Friday, January 13, 2012

Almost Everything We're Taught Is Wrong, well maybe not almost everything

Last year John Stossel wrote a piece titled "Almost Everything We're Taught Is Wrong." When it comes to performance measurement, there's some truth to this, too. Sorrowfully, many refuse to be open to the possibility that the way they've been doing or promoting something is fundamentally wrong. Is it pride, a refusal to be objective, impatience or frustration with those of us who challenge the "conventional wisdom," a resolute commitment to the traditional methods, or some other reason? 

I must confess I've been guilty of this, too. We learn something at an early age, and it gets reinforced along the way. Then, out of the blue, someone comes and says "no, there's a different way," or "no, what you're doing is wrong," or, "no, your understand is incorrect." How do we react? Our natural reaction is usually a defensive one: that is often the case with me. I have to learn to pause, listen, reflect, consider. A lot to ask, but really what's necessary.

Take Modified Dietz, for example. I was taught that it was a time-weighted rate of return: FULL STOP! That's it. And then I'm told (by my friend Carl Bacon and a few others) "no, actually it's a money-weighted rate of return." "WHAT!" And so, I turn to the literature, and nowhere do I read that this is true; on the contrary, everything points to it being a time-weighted rate of return. Carl is clearly mistaken.

Somewhere along the way I realized that (dare I say it?) Carl was correct. BUT, do I confess (mea culpa)? And, do I tell others? After all, just about everyone knows that Mod Dietz is time-weighted. By coming out with this revelation, won't confusion be rampant? Can the performance measurement industry stand such a jolt? Well, after much soul searching, I realized that regardless of the impact, the truth must be told: Modified Dietz is money-weighted ... unless, of course, you link it, and then it's an approximation to time-weighting (right, Steve?). 

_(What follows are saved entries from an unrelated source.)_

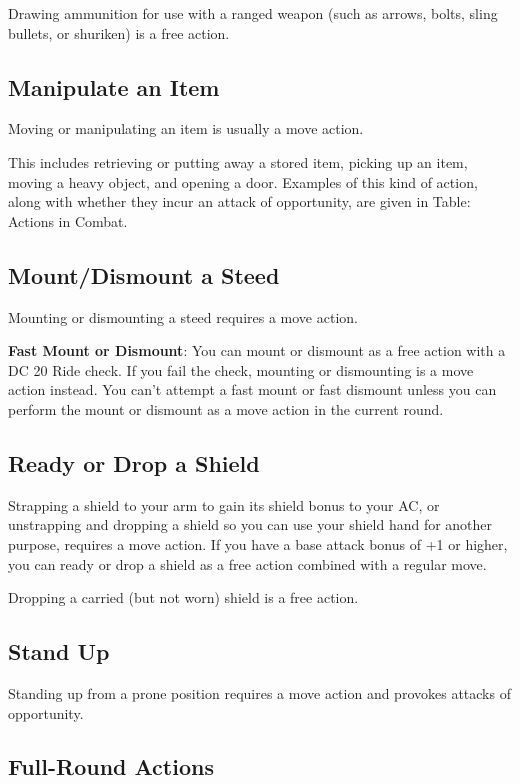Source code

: Drawing ammunition for use with a ranged weapon (such as arrows, bolts, sling bullets, or shuriken) is a free action.
				
\subsection{Manipulate an Item}

				
Moving or manipulating an item is usually a move action.
				
This includes retrieving or putting away a stored item, picking up an item, moving a heavy object, and opening a door. Examples of this kind of action, along with whether they incur an attack of opportunity, are given in Table: Actions in Combat.
				
\subsection{Mount/Dismount a Steed}

				
Mounting or dismounting a steed requires a move action.
				
\textbf{Fast Mount or Dismount}: You can mount or dismount as a free action with a DC 20 Ride check. If you fail the check, mounting or dismounting is a move action instead. You can't attempt a fast mount or fast dismount unless you can perform the mount or dismount as a move action in the current round.
				
\subsection{Ready or Drop a Shield}

				
Strapping a shield to your arm to gain its shield bonus to your AC, or unstrapping and dropping a shield so you can use your shield hand for another purpose, requires a move action. If you have a base attack bonus of +1 or higher, you can ready or drop a shield as a free action combined with a regular move.
				
Dropping a carried (but not worn) shield is a free action.
				
\subsection{Stand Up}

				
Standing up from a prone position requires a move action and provokes attacks of opportunity.
				
\subsection{Full-Round Actions}

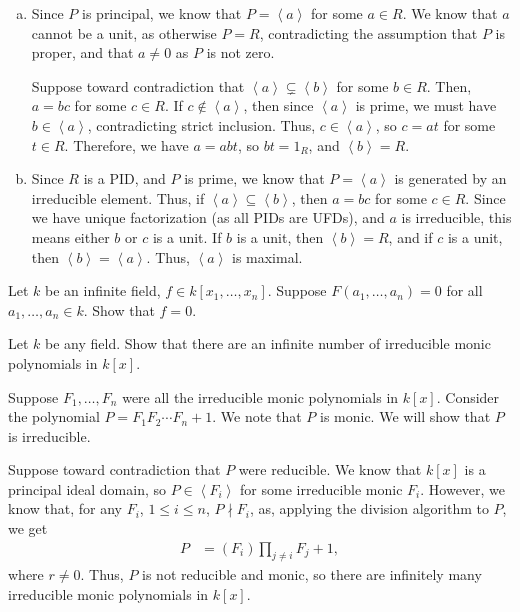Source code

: \documentclass[10pt]{mypackage}
\begin{document}
\begin{solution}\hfill
  \begin{enumerate}[(a)]
    \item Since $P$ is principal, we know that $ P = \left\langle a \right\rangle $ for some $a\in R$. We know that $a$ cannot be a unit, as otherwise $P = R$, contradicting the assumption that $P$ is proper, and that $a\neq 0$ as $P$ is not zero.\newline

      Suppose toward contradiction that $\left\langle a \right\rangle\subsetneq \left\langle b \right\rangle$ for some $b\in R$. Then, $a = bc$ for some $c\in R$. If $c\notin \left\langle a \right\rangle$, then since $\left\langle a \right\rangle$ is prime, we must have $b\in \left\langle a \right\rangle$, contradicting strict inclusion. Thus, $c\in \left\langle a \right\rangle$, so $c = at$ for some $t\in R$. Therefore, we have $a = abt$, so $bt = 1_R$, and $\left\langle b \right\rangle = R$.
    \item Since $R$ is a PID, and $P$ is prime, we know that $P = \left\langle a \right\rangle$ is generated by an irreducible element. Thus, if $\left\langle a \right\rangle\subseteq \left\langle b \right\rangle$, then $a = bc$ for some $c\in R$. Since we have unique factorization (as all PIDs are UFDs), and $a$ is irreducible, this means either $b$ or $c$ is a unit. If $b$ is a unit, then $\left\langle b  \right\rangle = R$, and if $c$ is a unit, then $\left\langle b \right\rangle = \left\langle a \right\rangle$. Thus, $\left\langle a \right\rangle$ is maximal.
  \end{enumerate}
\end{solution}
\begin{exercise}[Exercise 1.4]
Let $k$ be an infinite field, $f\in k\left[x_1,\dots,x_n\right]$. Suppose $F\left(a_1,\dots,a_n\right) = 0$ for all $a_1,\dots,a_n\in k$. Show that $f = 0$.
\end{exercise}
\begin{exercise}[Exercise 1.5]
Let $k$ be any field. Show that there are an infinite number of irreducible monic polynomials in $k\left[x\right]$.
\end{exercise}
\begin{solution}
  Suppose $F_1,\dots,F_n$ were all the irreducible monic polynomials in $k\left[x\right]$. Consider the polynomial $P = F_1F_2\cdots F_n + 1$. We note that $P$ is monic. We will show that $P$ is irreducible.\newline

  Suppose toward contradiction that $P$ were reducible. We know that $k\left[x\right]$ is a principal ideal domain, so $P\in \left\langle F_i \right\rangle$ for some irreducible monic $F_i$. However, we know that, for any $F_i$, $1\leq i\leq n$, $P \nmid F_i$, as, applying the division algorithm to $P$, we get
  \begin{align*}
    P &= \left(F_i\right)\prod_{j\neq i}F_j + 1,
  \end{align*}
  where $r \neq 0$. Thus, $P$ is not reducible and monic, so there are infinitely many irreducible monic polynomials in $k\left[x\right]$.
\end{solution}
\end{document}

But there is so much more that we do that is simply wrong; for example:
  • using the aggregate method for GIPS(R) (Global Investment Performance Standards) compliance
  • relying so heavily on time-weighting, when money-weighting is a superior method
  • requiring asset-weighted composite returns rather than (or, at a minimum, along with) equal-weighted composite returns for GIPS compliance.
Opportunities still arise for change, however. And it will come, eventually.